_Assignment_
Line by line, please look for the word "functionality" in the following records, then copy each line you find it in.

_Records to use_
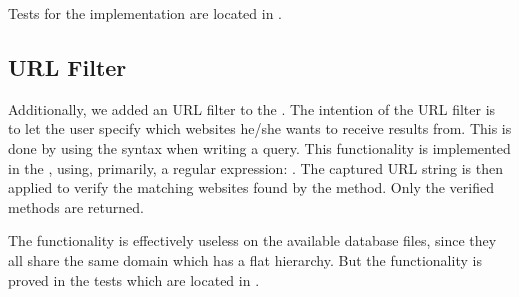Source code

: Tests for the implementation are located in .

\subsection{URL Filter}
Additionally, we added an URL filter to the . The intention of the URL filter is to let the user specify which websites he/she wants to receive results from. This is done by using the syntax  when writing a query. This functionality is implemented in the , using, primarily, a regular expression: . The captured URL string is then applied to verify the matching websites found by the method. Only the verified methods are returned.

The functionality is effectively useless on the available database files, since they all share the same domain which has a flat hierarchy. But the functionality is proved in the tests which are located in .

_Exercise output_
Additionally, we added an URL filter to the . The intention of the URL filter is to let the user specify which websites he/she wants to receive results from. This is done by using the syntax  when writing a query. This functionality is implemented in the , using, primarily, a regular expression: . The captured URL string is then applied to verify the matching websites found by the method. Only the verified methods are returned.
The functionality is effectively useless on the available database files, since they all share the same domain which has a flat hierarchy. But the functionality is proved in the tests which are located in .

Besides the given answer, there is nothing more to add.